なるほど、これが、一馬さんが言う、”競争でお互いが成長する”っていう意味か、と実感できた。

確かに、それは悪くない。

だけど、そのうち、違う方向へも進んでいくのを感じた。

僕は、ノンバイナリーカテゴリーで出走すると、常にトップ3の常連になった。男性で出走しても、年代別でほぼトップ3以内で入賞した。そうなると、周りからも存在を覚えられ、声も掛けられ、ラン友もそれなりに出来た。走る話をするのは楽しい。でも、そのうち、自分の中で、その数字の順位やタイムが、自分のアイデンティティだと思い始める感覚が芽生え始め、4位になると”脱落”したような気持ちになったり、前回よりも遅いタイムだと苛立ちを覚える自分に愕然とした。

良く良く考えてみれば、245位だったランナーが次に走った時、246位だったとして、そんな気持ちになるだろうか?3位から4位も、245位から246位も同じ数字が1つ移動しただけなのに。

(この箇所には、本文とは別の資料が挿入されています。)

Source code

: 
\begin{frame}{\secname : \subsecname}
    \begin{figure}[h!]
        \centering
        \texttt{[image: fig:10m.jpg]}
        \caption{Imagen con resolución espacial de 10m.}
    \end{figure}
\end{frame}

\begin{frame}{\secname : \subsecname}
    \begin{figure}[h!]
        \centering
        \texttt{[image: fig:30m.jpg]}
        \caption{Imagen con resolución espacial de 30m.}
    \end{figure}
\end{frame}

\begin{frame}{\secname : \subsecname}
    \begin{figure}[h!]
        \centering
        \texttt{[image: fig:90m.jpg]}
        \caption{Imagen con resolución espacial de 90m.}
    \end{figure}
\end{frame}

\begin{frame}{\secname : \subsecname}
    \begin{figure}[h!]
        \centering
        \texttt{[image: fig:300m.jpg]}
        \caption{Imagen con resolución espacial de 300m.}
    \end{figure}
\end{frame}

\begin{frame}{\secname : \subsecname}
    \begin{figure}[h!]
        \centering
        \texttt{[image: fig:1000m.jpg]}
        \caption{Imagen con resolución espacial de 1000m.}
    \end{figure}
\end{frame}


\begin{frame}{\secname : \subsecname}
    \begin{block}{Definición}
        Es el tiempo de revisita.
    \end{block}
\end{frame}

タイムだって、30分でゴールした人が50分でゴールした人より”上”だとは限らないはずだ。年齢や持って生まれた肉体の差があるし、それより、タイムだけが”指標”ってのも変なものだ。”誰が一番一生懸命走ったか?”なら、きっとブラインドランナーなどの障害のあるランナーに勝てる一般ランナーはほとんどいないだろう。
”誰が一番レースを楽しんだか?”って言う指標で判断したら、きっと、「私よ!」「僕だね。」って会話で盛り上がれそうだ。

しかし、現実には、僕もそのタイムと順位に拘りを持っていく気持ちを止められず、その拘りが故に、さらに自分の肉体を鍛え、より高みを目指そうとする向上心にも繋がったのは認める。

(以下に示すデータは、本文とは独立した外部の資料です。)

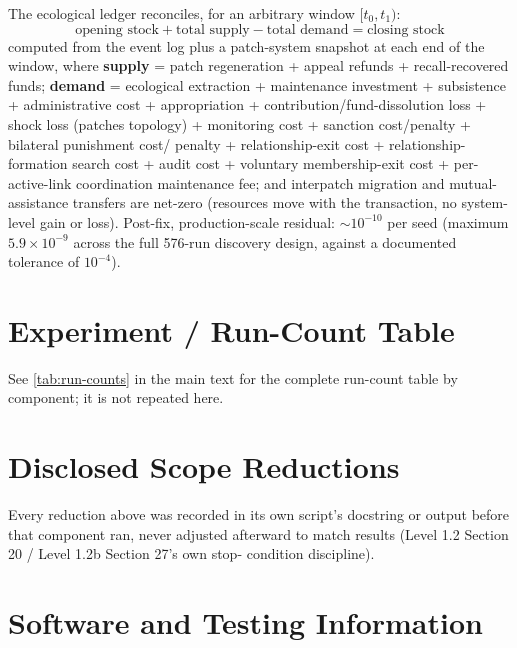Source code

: The ecological ledger reconciles, for an arbitrary window
$[t_0, t_1)$:
\[
\text{opening stock} + \text{total supply} - \text{total demand} = \text{closing stock}
\]
computed from the event log plus a patch-system snapshot at each end of
the window, where \textbf{supply} = patch regeneration + appeal refunds +
recall-recovered funds; \textbf{demand} = ecological extraction +
maintenance investment + subsistence + administrative cost + appropriation
+ contribution/fund-dissolution loss + shock loss (patches topology) +
monitoring cost + sanction cost/penalty + bilateral punishment cost/
penalty + relationship-exit cost + relationship-formation search cost +
audit cost + voluntary membership-exit cost + per-active-link coordination
maintenance fee; and interpatch migration and mutual-assistance transfers
are net-zero (resources move with the transaction, no system-level gain or
loss). Post-fix, production-scale residual: $\sim10^{-10}$ per seed
(maximum $5.9\times10^{-9}$ across the full 576-run discovery design,
against a documented tolerance of $10^{-4}$).

\clearpage
\section{Experiment / Run-Count Table}
\label{sec:appendix-run-counts}

See \cref{tab:run-counts} in the main text for the complete run-count
table by component; it is not repeated here.

\clearpage
\section{Disclosed Scope Reductions}
\label{sec:appendix-scope-reductions}

\begin{table}[htbp]
\centering
\caption{Every disclosed scope reduction carried by Level 1.2 or Level
1.2b, recorded before the affected component ran.}
\label{tab:scope-reductions}

\medskip
\noindent\footnotesize Every reduction above was recorded in its own script's
docstring or output before that component ran, never adjusted afterward to
match results (Level 1.2 Section 20 / Level 1.2b Section 27's own stop-
condition discipline).
\normalsize
\end{table}

\clearpage
\section{Software and Testing Information}
\label{sec:appendix-software}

だけど、1年やってみて、”もういいかな。”と言うのが、本音だ。

理由は、そんな自分はやっぱり、僕じゃないからだ。
僕と言うアイデンティティは、常に自由でありたいと欲するのだ。
誰かが決めた指標で自分を決められたくない。周りから認められるために自分は生きているわけではない。

「素良、僕、レースはもういいかな。もちろん、走り続けるけどね。」

猫じゃらしで、3週間前にアダプトした8歳の雌猫ひばり(猫に鳥の名前をつけるセンスはどうかと思うが、本人曰く、顔が美空ひばりに似ているからと譲らなかった。)を一心不乱にじゃらしている素良に向かって伝えた。

「別に宣言しなくても。また、出たくなったら出ればいいじゃん。どれもこれも全部、無数なんだから、それでいいじゃん。最初に言ったでしょ?無数は変わらないって。」

じゃらす手を休めることなく、苦笑しながら答える素良に、僕はなぜかほっとした。

そうだ、僕はゆっくり人生を歩むのは嫌いじゃない。